So Cameron is raising more money for the rich. Get outta town! Well, it’s not as if most of us haven’t spotted the growing gap between the wealthiest and the poorest, and made a fundamental connection there.

Tax avoidance and evasion costs this Country at least £69 billion a year, at a conservative estimate. Also, note that the highest earners each stand to gain a further £107, 000 EXTRA per year, courtesy of the Tory-led Coalition.

That’s most certainly reflects traditional Tory ideological commitments, and it drags Osborne’s sham “economic strategy” shrieking into daylight, revealing it starkly for what it is. The real reason for the austerity measures this Government have inflicted on the poorest citizens is that Tory sponsors and very greedy, hoarding rich people are being handsomely rewarded with tax payers money.

The money for our welfare provision, our healthcare, our public services, schools, and so on, is being stolen from the British public and backhanded to the undeserving rich – there is the REAL “culture of entitlement”.

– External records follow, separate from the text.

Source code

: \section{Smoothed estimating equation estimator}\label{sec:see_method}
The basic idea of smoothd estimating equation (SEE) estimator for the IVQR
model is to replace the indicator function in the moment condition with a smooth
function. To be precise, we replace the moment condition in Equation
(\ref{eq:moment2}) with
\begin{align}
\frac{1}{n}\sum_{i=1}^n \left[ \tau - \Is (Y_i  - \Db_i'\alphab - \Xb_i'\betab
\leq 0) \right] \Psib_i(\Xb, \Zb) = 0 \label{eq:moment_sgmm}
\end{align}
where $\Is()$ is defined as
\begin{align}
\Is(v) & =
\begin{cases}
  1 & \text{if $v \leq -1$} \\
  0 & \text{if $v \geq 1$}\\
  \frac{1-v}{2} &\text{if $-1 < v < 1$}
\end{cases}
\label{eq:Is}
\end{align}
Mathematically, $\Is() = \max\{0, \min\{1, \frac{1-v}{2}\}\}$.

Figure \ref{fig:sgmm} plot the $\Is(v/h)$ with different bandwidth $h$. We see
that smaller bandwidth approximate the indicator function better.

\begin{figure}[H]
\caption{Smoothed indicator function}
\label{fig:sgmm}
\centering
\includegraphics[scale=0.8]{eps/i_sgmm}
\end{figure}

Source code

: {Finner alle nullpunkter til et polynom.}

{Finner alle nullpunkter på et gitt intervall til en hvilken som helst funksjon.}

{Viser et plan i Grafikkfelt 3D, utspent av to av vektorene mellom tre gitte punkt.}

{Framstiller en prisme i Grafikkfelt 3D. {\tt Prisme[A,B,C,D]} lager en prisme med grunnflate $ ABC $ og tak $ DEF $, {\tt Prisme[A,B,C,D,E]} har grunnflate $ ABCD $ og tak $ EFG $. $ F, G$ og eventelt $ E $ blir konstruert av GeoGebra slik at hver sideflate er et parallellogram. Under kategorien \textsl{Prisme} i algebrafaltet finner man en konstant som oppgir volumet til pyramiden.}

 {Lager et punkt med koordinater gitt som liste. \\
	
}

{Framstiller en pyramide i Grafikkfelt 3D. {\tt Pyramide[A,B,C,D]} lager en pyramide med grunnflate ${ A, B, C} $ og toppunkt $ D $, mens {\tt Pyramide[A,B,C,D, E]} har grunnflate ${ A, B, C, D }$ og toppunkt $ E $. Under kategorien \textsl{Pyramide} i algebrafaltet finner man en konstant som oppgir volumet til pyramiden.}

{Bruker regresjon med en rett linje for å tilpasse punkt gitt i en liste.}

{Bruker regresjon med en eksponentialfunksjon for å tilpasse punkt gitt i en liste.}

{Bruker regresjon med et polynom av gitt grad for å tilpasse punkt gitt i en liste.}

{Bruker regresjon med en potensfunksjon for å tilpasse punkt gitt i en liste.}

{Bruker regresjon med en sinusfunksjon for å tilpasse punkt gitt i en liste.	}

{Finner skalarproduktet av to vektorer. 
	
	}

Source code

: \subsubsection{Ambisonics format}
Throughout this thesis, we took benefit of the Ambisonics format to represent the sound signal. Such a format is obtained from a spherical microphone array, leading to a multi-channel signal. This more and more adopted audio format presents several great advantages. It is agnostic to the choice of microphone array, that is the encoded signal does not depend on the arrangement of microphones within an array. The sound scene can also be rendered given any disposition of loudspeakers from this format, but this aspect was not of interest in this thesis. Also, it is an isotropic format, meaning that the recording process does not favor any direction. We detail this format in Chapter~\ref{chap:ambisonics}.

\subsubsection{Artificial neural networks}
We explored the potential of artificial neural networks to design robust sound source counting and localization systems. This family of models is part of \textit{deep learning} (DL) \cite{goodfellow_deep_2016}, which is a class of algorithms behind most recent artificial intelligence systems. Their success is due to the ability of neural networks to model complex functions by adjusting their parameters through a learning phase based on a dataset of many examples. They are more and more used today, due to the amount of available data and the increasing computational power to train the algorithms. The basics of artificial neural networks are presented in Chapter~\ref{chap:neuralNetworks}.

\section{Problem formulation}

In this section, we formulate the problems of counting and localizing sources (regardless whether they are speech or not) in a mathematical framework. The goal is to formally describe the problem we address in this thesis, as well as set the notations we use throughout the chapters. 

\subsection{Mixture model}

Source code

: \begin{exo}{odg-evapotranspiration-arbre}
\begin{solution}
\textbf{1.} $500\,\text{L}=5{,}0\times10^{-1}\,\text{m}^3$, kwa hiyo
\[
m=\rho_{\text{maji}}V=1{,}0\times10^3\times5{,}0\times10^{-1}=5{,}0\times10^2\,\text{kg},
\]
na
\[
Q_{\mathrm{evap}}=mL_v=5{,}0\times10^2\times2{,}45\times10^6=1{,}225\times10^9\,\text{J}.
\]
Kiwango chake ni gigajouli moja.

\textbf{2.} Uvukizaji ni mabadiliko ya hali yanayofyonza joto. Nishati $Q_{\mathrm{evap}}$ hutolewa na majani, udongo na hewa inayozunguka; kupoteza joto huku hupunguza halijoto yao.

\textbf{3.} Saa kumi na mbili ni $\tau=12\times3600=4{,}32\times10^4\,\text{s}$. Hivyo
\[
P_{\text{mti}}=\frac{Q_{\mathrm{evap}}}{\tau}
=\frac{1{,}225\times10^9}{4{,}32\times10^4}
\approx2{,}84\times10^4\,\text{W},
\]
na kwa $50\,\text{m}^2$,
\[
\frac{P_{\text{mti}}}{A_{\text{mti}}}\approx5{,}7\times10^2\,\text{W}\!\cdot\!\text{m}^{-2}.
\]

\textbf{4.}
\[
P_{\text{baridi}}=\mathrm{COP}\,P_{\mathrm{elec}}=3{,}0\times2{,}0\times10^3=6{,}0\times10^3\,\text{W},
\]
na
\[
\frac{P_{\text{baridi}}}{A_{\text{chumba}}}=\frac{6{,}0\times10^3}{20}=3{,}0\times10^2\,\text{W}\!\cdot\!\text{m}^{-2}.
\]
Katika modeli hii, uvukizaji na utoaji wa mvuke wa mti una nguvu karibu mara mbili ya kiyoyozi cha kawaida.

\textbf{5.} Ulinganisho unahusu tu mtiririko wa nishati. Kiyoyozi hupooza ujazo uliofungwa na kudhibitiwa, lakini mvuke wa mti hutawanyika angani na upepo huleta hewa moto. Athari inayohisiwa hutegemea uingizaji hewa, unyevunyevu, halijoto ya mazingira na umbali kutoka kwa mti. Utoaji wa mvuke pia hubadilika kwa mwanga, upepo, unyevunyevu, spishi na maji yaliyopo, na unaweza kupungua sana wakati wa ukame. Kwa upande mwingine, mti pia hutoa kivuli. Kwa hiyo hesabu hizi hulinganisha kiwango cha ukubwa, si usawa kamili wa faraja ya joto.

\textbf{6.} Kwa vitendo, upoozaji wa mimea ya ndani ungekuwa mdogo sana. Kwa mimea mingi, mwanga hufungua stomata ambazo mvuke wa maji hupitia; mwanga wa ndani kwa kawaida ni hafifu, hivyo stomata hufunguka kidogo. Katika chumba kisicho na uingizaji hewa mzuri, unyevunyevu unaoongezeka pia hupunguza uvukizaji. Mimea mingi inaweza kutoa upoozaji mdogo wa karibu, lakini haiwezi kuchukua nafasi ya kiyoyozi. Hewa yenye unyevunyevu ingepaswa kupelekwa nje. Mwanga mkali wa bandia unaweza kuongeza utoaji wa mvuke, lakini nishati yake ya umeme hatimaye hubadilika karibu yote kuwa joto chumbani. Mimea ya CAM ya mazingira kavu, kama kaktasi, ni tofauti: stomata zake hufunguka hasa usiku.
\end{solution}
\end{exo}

Private companies, many of which donate to the Conservative party, and have a subsequent powerful (and corrupt) lobbying influence on Tory policies, are making a fortune from the poverty that has been inflicted on many citizens. We have seen that the private sector do not deliver public “services” or meet public needs at all. (AtosA4E , G4S, for example.)

Private companies simply make profit. Indeed, that profit is all too often made at the expense of the well being of Citizens. That is most certainly and clearly true of Atos.

Ed Milliband said: ‘David Cameron and George Osborne believe the only way to persuade millionaires to work harder is to give them more money.’

‘But they also seem to believe that the only way to make you (ordinary people) work harder is to take money away.’ 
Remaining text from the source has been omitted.